We’re Sephardic. Syrian Jews. So Mediterranean food.

 

What was the first building you bought?

The first purchase was a building [at 241 Central Park North] I still own today. It’s a small, six-story walk-up with 30 units. It was all I could afford at the time. It was $86,000 with $15,000 down. I bought that in, I think, about 1982.

 

What’s your worst tenant story?

I was told [that if] tenants were not paying rent, you had to go and collect it. At that time, the upper part of the West Side — 110th Street — was nowhere near as built up as it is today. I went with someone who was basically a rent collector and knocked on the door. [The tenant] took the rent bill and ripped it up into 100 pieces, threw it in my face, slammed the door and said, “I don’t pay rent!” Without going into the details, we legally got that tenant out. It took about two years, but we got her out.

 

You’re on the Rent Stabilization Association’s Housing Court Reform Committee. What’s wrong with housing court?

It’s very socialistic, some would even say fascist. It’s kind of a dictatorship down there.

 

What was a particularly bad experience dealing with the housing court system?

I had one case once where the judge adjourned my case [16 or 17 times] for no reason. I filed a formal complaint against [the judge] with the chief administrative judge, who ordered him to close his entire courtroom for one week while I had my trial. There was not one other case that judge heard until I had my trial.
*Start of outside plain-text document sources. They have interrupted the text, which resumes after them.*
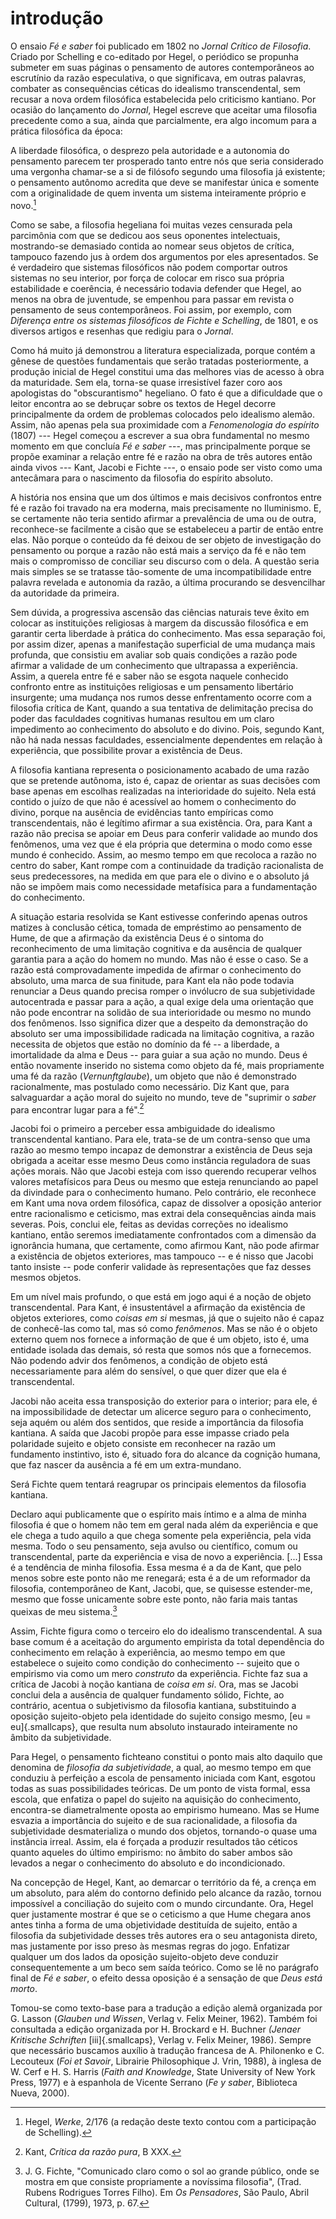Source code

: # introdução


O ensaio *Fé e saber* foi publicado em 1802 no *Jornal Crítico de
Filosofia*. Criado por Schelling e co-editado por Hegel, o periódico se
propunha submeter em suas páginas o pensamento de autores contemporâneos
ao escrutínio da razão especulativa, o que significava, em outras
palavras, combater as consequências céticas do idealismo transcendental,
sem recusar a nova ordem filosófica estabelecida pelo criticismo
kantiano. Por ocasião do lançamento do *Jornal*, Hegel escreve que
aceitar uma filosofia precedente como a sua, ainda que parcialmente, era
algo incomum para a prática filosófica da época:

A liberdade filosófica, o desprezo pela autoridade e a autonomia do
pensamento parecem ter prosperado tanto entre nós que seria considerado
uma vergonha chamar-se a si de filósofo segundo uma filosofia já
existente; o pensamento autônomo acredita que deve se manifestar única e
somente com a originalidade de quem inventa um sistema inteiramente
próprio e novo.[^1]

Como se sabe, a filosofia hegeliana foi muitas vezes censurada pela
parcimônia com que se dedicou aos seus oponentes intelectuais,
mostrando-se demasiado contida ao nomear seus objetos de crítica,
tampouco fazendo jus à ordem dos argumentos por eles apresentados. Se é
verdadeiro que sistemas filosóficos não podem comportar outros sistemas
no seu interior, por força de colocar em risco sua própria estabilidade
e coerência, é necessário todavia defender que Hegel, ao menos na obra
de juventude, se empenhou para passar em revista o pensamento de seus
contemporâneos. Foi assim, por exemplo, com *Diferença entre os sistemas
filosóficos de Fichte e Schelling*, de 1801, e os diversos artigos e
resenhas que redigiu para o *Jornal*.

Como há muito já demonstrou a literatura especializada, porque contém a
gênese de questões fundamentais que serão tratadas posteriormente, a
produção inicial de Hegel constitui uma das melhores vias de acesso à
obra da maturidade. Sem ela, torna-se quase irresistível fazer coro aos
apologistas do "obscurantismo" hegeliano. O fato é que a dificuldade que
o leitor encontra ao se debruçar sobre os textos de Hegel decorre
principalmente da ordem de problemas colocados pelo idealismo alemão.
Assim, não apenas pela sua proximidade com a *Fenomenologia do espírito*
(1807) --- Hegel começou a escrever a sua obra fundamental no mesmo
momento em que concluía *Fé e saber* ---, mas principalmente porque se
propõe examinar a relação entre fé e razão na obra de três autores então
ainda vivos --- Kant, Jacobi e Fichte ---, o ensaio pode ser visto como
uma antecâmara para o nascimento da filosofia do espírito absoluto.

A história nos ensina que um dos últimos e mais decisivos confrontos
entre fé e razão foi travado na era moderna, mais precisamente no
Iluminismo. E, se certamente não teria sentido afirmar a prevalência de
uma ou de outra, reconhece-se facilmente a cisão que se estabeleceu a
partir de então entre elas. Não porque o conteúdo da fé deixou de ser
objeto de investigação do pensamento ou porque a razão não está mais a
serviço da fé e não tem mais o compromisso de conciliar seu discurso com
o dela. A questão seria mais simples se se tratasse tão-somente de uma
incompatibilidade entre palavra revelada e autonomia da razão, a última
procurando se desvencilhar da autoridade da primeira.

Sem dúvida, a progressiva ascensão das ciências naturais teve êxito em
colocar as instituições religiosas à margem da discussão filosófica e em
garantir certa liberdade à prática do conhecimento. Mas essa separação
foi, por assim dizer, apenas a manifestação superficial de uma mudança
mais profunda, que consistiu em avaliar sob quais condições a razão pode
afirmar a validade de um conhecimento que ultrapassa a experiência.
Assim, a querela entre fé e saber não se esgota naquele conhecido
confronto entre as instituições religiosas e um pensamento libertário
insurgente; uma mudança nos rumos desse enfrentamento ocorre com a
filosofia crítica de Kant, quando a sua tentativa de delimitação precisa
do poder das faculdades cognitivas humanas resultou em um claro
impedimento ao conhecimento do absoluto e do divino. Pois, segundo Kant,
não há nada nessas faculdades, essencialmente dependentes em relação à
experiência, que possibilite provar a existência de Deus.

A filosofia kantiana representa o posicionamento acabado de uma razão
que se pretende autônoma, isto é, capaz de orientar as suas decisões com
base apenas em escolhas realizadas na interioridade do sujeito. Nela
está contido o juízo de que não é acessível ao homem o conhecimento do
divino, porque na ausência de evidências tanto empíricas como
transcendentais, não é legítimo afirmar a sua existência. Ora, para Kant
a razão não precisa se apoiar em Deus para conferir validade ao mundo
dos fenômenos, uma vez que é ela própria que determina o modo como esse
mundo é conhecido. Assim, ao mesmo tempo em que recoloca a razão no
centro do saber, Kant rompe com a continuidade da tradição racionalista
de seus predecessores, na medida em que para ele o divino e o absoluto
já não se impõem mais como necessidade metafísica para a fundamentação
do conhecimento.

A situação estaria resolvida se Kant estivesse conferindo apenas outros
matizes à conclusão cética, tomada de empréstimo ao pensamento de Hume,
de que a afirmação da existência Deus é o sintoma do reconhecimento de
uma limitação cognitiva e da ausência de qualquer garantia para a ação
do homem no mundo. Mas não é esse o caso. Se a razão está
comprovadamente impedida de afirmar o conhecimento do absoluto, uma
marca de sua finitude, para Kant ela não pode todavia renunciar a Deus
quando precisa romper o invólucro de sua subjetividade autocentrada e
passar para a ação, a qual exige dela uma orientação que não pode
encontrar na solidão de sua interioridade ou mesmo no mundo dos
fenômenos. Isso significa dizer que a despeito da demonstração do
absoluto ser uma impossibilidade radicada na limitação cognitiva, a
razão necessita de objetos que estão no domínio da fé -- a liberdade, a
imortalidade da alma e Deus -- para guiar a sua ação no mundo. Deus é
então novamente inserido no sistema como objeto da fé, mais propriamente
uma fé da razão (*Vernunftglaube*), um objeto que não é demonstrado
racionalmente, mas postulado como necessário. Diz Kant que, para
salvaguardar a ação moral do sujeito no mundo, teve de "suprimir o
*saber* para encontrar lugar para a fé".[^2]

Jacobi foi o primeiro a perceber essa ambiguidade do idealismo
transcendental kantiano. Para ele, trata-se de um contra-senso que uma
razão ao mesmo tempo incapaz de demonstrar a existência de Deus seja
obrigada a aceitar esse mesmo Deus como instância reguladora de suas
ações morais. Não que Jacobi esteja com isso querendo recuperar velhos
valores metafísicos para Deus ou mesmo que esteja renunciando ao papel
da divindade para o conhecimento humano. Pelo contrário, ele reconhece
em Kant uma nova ordem filosófica, capaz de dissolver a oposição
anterior entre racionalismo e ceticismo, mas extrai dela consequências
ainda mais severas. Pois, conclui ele, feitas as devidas correções no
idealismo kantiano, então seremos imediatamente confrontados com a
dimensão da ignorância humana, que certamente, como afirmou Kant, não
pode afirmar a existência de objetos exteriores, mas tampouco -- e é
nisso que Jacobi tanto insiste -- pode conferir validade às
representações que faz desses mesmos objetos.

Em um nível mais profundo, o que está em jogo aqui é a noção de objeto
transcendental. Para Kant, é insustentável a afirmação da existência de
objetos exteriores, como *coisas em si* mesmas, já que o sujeito não é
capaz de conhecê-las como tal, mas só como *fenômenos*. Mas se não é o
objeto externo quem nos fornece a informação de que é um objeto, isto é,
uma entidade isolada das demais, só resta que somos nós que a
fornecemos. Não podendo advir dos fenômenos, a condição de objeto está
necessariamente para além do sensível, o que quer dizer que ela é
transcendental.

Jacobi não aceita essa transposição do exterior para o interior; para
ele, é na impossibilidade de detectar um alicerce seguro para o
conhecimento, seja aquém ou além dos sentidos, que reside a importância
da filosofia kantiana. A saída que Jacobi propõe para esse impasse
criado pela polaridade sujeito e objeto consiste em reconhecer na razão
um fundamento instintivo, isto é, situado fora do alcance da cognição
humana, que faz nascer da ausência a fé em um extra-mundano.

Será Fichte quem tentará reagrupar os principais elementos da filosofia
kantiana.

Declaro aqui publicamente que o espírito mais íntimo e a alma de minha
filosofia é que o homem não tem em geral nada além da experiência e que
ele chega a tudo aquilo a que chega somente pela experiência, pela vida
mesma. Todo o seu pensamento, seja avulso ou científico, comum ou
transcendental, parte da experiência e visa de novo a experiência.
\[\...\] Essa é a tendência de minha filosofia. Essa mesma é a da de
Kant, que pelo menos sobre este ponto não me renegará; esta é a de um
reformador da filosofia, contemporâneo de Kant, Jacobi, que, se quisesse
estender-me, mesmo que fosse unicamente sobre este ponto, não faria mais
tantas queixas de meu sistema.[^3]

Assim, Fichte figura como o terceiro elo do idealismo transcendental. A
sua base comum é a aceitação do argumento empirista da total dependência
do conhecimento em relação à experiência, ao mesmo tempo em que
estabelece o sujeito como condição do conhecimento -- sujeito que o
empirismo via como um mero *construto* da experiência. Fichte faz sua a
crítica de Jacobi à noção kantiana de *coisa em si*. Ora, mas se Jacobi
conclui dela a ausência de qualquer fundamento sólido, Fichte, ao
contrário, acentua o subjetivismo da filosofia kantiana, substituindo a
oposição sujeito-objeto pela identidade do sujeito consigo mesmo, [eu =
eu]{.smallcaps}, que resulta num absoluto instaurado inteiramente no
âmbito da subjetividade.

Para Hegel, o pensamento fichteano constitui o ponto mais alto daquilo
que denomina de *filosofia da* *subjetividade*, a qual, ao mesmo tempo
em que conduziu à perfeição a escola de pensamento iniciada com Kant,
esgotou todas as suas possibilidades teóricas. De um ponto de vista
formal, essa escola, que enfatiza o papel do sujeito na aquisição do
conhecimento, encontra-se diametralmente oposta ao empirismo humeano.
Mas se Hume esvazia a importância do sujeito e de sua racionalidade, a
filosofia da subjetividade desmaterializa o mundo dos objetos,
tornando-o quase uma instância irreal. Assim, ela é forçada a produzir
resultados tão céticos quanto aqueles do último empirismo: no âmbito do
saber ambos são levados a negar o conhecimento do absoluto e do
incondicionado.

Na concepção de Hegel, Kant, ao demarcar o território da fé, a crença em
um absoluto, para além do contorno definido pelo alcance da razão,
tornou impossível a conciliação do sujeito com o mundo circundante. Ora,
Hegel quer justamente mostrar é que se o ceticismo a que Hume chegara
anos antes tinha a forma de uma objetividade destituída de sujeito,
então a filosofia da subjetividade desses três autores era o seu
antagonista direto, mas justamente por isso preso às mesmas regras do
jogo. Enfatizar qualquer um dos lados da oposição sujeito-objeto deve
conduzir consequentemente a um beco sem saída teórico. Como se lê no
parágrafo final de *Fé e saber*, o efeito dessa oposição é a sensação de
que *Deus está morto*.

Tomou-se como texto-base para a tradução a edição alemã organizada por
G. Lasson (*Glauben und Wissen*, Verlag v. Felix Meiner, 1962). Também
foi consultada a edição organizada por H. Brockard e H. Buchner *(Jenaer
Kritische Schriften* [iii]{.smallcaps}, Verlag v. Felix Meiner, 1986).
Sempre que necessário buscamos auxílio à tradução francesa de A.
Philonenko e C. Lecouteux (*Foi et Savoir*, Librairie Philosophique J.
Vrin, 1988), à inglesa de W. Cerf e H. S. Harris (*Faith and Knowledge*,
State University of New York Press, 1977) e à espanhola de Vicente
Serrano (*Fe y saber*, Biblioteca Nueva, 2000).

[^1]: Hegel, *Werke*, 2/176 (a redação deste texto contou com a
    participação de Schelling).

[^2]: Kant, *Crítica da razão pura*, B XXX.

[^3]: J. G. Fichte, "Comunicado claro como o sol ao grande público, onde
    se mostra em que consiste propriamente a novíssima filosofia",
    (Trad. Rubens Rodrigues Torres Filho). Em *Os Pensadores*, São
    Paulo, Abril Cultural, (1799), 1973, p. 67.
I ultimately won, but to have to go through that kind of energy and legal expense to collect $162 [in unpaid rent] — you can see the inequity there.

 

You haven’t been back to the Apthorp in several years.

It’s a tragedy and a great iconic building that was destroyed by greed. [Africa Israel] threw me under the bus and shot themselves in the foot — that says it all.

 

How did that project fall apart?

We had received a preliminary condo approval, then Lehman Brothers exploded. Everyone thought the world was coming to an end. I didn’t feel that way, but some of the partners did and asked me voluntarily to step aside and let them take over the management. I stepped aside only to find out within a matter of weeks that none of the contractual, legal obligations that they made were honored. That forced me into litigation with them. In the end, we litigated for a couple of years, and no one got anything — except the lawyers. No one stopped to think intellectually, “What do we do? Do we cancel the condo plan and go back in at a later point and keep the building a rental for a few more years?” They never asked me. A lot of underhandedness, that’s all I’ve got to say about it.

 

Do you regret getting involved with the Apthorp?

Oh, it’s not what I did, it’s what they did.

 

Do you regret partnering with them?

Oh, for sure. I regret trusting them and being betrayed.